→ Requirement
Your answer is one number: the count of lines below that hold the word "online".

(Data records)
--- START ---

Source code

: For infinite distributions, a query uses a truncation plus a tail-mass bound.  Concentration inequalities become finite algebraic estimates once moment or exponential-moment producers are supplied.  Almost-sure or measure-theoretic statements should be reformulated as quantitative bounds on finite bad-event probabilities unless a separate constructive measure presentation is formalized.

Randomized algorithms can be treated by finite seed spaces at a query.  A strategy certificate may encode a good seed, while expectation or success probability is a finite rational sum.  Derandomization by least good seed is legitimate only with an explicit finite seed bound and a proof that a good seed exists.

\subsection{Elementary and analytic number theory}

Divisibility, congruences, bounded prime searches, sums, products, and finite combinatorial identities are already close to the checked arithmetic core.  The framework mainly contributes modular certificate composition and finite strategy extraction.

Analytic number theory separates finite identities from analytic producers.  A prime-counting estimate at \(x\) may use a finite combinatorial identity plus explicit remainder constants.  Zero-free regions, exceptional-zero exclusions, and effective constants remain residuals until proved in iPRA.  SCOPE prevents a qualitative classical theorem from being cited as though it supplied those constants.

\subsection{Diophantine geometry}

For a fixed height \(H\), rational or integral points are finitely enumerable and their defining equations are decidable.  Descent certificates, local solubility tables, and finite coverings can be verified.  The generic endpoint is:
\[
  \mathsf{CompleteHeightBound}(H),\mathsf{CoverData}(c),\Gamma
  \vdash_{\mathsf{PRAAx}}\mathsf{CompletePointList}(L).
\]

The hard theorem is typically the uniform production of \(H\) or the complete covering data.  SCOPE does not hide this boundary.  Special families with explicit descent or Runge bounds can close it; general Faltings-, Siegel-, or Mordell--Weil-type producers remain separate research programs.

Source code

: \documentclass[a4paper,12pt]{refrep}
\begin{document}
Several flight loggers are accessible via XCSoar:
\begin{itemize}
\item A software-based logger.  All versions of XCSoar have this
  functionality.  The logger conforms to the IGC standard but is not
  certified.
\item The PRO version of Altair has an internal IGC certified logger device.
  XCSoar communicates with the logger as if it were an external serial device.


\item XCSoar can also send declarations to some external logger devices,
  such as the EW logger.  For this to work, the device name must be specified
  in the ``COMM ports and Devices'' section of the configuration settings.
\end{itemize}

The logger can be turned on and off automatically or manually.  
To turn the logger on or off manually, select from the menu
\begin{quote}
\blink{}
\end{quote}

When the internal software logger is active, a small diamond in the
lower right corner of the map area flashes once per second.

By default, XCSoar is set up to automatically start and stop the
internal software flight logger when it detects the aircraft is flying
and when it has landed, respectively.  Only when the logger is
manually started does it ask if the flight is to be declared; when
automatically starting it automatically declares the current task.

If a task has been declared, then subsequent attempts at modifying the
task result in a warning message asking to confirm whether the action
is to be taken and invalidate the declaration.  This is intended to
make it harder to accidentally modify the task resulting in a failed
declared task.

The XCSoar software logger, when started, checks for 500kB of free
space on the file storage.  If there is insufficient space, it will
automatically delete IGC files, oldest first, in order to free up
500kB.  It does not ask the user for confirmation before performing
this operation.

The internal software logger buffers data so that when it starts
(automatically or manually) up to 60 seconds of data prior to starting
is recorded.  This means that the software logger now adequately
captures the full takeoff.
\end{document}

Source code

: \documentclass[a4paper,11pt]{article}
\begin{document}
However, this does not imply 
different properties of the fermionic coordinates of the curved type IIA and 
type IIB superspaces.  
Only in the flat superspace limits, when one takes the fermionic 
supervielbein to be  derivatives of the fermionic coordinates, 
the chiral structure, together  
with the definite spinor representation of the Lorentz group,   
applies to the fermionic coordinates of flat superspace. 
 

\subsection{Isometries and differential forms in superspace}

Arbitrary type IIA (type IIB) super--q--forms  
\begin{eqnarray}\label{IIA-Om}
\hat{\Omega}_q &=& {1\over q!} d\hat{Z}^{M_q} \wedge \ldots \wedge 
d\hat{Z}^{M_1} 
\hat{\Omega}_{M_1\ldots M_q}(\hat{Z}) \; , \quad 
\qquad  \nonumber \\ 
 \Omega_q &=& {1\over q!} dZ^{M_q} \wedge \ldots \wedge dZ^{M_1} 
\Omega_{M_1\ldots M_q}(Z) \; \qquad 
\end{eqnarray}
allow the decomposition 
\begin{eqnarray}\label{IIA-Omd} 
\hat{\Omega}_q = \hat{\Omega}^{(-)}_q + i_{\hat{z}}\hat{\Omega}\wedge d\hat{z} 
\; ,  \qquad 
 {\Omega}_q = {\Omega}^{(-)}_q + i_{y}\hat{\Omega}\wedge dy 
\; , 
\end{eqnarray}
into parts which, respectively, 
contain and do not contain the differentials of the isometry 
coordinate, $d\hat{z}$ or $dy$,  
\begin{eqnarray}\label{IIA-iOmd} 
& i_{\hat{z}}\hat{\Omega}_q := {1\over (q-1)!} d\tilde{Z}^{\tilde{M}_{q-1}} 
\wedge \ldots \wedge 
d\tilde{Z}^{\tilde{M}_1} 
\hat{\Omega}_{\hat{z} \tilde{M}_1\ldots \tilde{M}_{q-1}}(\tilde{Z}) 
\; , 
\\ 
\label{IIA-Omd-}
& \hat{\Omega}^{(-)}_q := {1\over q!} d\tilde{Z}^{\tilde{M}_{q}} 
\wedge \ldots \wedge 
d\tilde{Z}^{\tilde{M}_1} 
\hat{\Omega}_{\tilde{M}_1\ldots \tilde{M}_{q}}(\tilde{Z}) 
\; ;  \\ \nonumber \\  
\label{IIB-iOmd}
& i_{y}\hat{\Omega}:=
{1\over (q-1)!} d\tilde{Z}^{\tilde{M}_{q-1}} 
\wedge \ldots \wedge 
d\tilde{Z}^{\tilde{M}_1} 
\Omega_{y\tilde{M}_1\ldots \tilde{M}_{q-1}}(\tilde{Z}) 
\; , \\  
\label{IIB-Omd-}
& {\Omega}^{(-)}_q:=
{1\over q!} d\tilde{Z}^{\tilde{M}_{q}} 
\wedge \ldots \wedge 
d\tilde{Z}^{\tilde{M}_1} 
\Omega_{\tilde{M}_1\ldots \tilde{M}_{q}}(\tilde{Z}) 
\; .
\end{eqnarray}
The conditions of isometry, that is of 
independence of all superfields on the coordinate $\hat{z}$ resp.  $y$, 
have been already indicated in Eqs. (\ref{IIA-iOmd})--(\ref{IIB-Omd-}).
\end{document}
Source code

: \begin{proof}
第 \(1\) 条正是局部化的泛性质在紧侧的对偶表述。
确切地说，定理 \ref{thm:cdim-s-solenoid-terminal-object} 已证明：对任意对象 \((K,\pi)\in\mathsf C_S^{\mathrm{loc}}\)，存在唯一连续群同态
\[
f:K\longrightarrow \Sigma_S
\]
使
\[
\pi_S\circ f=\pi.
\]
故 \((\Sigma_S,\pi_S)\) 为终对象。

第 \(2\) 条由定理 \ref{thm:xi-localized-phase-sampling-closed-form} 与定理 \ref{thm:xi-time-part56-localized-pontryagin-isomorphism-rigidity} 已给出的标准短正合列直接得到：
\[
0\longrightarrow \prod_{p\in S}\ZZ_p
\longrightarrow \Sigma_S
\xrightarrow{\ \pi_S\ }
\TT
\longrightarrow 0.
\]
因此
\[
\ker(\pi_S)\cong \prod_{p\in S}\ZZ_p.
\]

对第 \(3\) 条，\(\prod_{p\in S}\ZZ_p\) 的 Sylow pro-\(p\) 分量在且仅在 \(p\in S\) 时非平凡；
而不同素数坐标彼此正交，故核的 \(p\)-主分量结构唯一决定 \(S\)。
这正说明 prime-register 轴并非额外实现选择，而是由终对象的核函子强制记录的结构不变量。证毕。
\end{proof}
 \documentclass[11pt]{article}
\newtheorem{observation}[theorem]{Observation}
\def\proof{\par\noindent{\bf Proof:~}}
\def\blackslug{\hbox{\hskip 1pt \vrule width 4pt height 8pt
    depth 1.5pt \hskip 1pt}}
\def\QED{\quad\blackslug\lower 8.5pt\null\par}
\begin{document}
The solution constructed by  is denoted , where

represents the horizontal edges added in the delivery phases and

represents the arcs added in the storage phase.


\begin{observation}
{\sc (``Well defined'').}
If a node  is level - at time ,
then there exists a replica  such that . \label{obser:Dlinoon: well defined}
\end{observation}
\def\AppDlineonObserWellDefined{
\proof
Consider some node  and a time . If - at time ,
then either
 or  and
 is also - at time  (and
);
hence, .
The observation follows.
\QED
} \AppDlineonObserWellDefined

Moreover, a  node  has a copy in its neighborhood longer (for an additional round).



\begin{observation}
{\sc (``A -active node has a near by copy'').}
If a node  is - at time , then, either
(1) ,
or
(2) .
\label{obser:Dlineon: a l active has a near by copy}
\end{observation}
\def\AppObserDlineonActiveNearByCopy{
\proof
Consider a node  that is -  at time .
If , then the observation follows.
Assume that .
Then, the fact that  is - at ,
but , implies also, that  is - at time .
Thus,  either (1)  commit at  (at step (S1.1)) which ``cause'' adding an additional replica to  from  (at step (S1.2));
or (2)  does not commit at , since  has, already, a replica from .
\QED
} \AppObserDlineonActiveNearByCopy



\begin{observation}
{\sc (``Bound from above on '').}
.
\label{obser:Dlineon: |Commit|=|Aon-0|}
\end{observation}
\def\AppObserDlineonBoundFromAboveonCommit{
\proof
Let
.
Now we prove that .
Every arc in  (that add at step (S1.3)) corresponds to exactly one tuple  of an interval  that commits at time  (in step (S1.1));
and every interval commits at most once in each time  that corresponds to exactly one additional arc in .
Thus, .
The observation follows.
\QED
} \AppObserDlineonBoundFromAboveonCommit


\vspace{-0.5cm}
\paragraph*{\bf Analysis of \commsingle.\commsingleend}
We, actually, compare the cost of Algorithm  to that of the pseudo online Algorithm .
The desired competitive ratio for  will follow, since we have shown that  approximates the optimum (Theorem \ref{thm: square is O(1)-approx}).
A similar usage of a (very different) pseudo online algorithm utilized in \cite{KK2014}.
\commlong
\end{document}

--- END ---

→ Answer section
2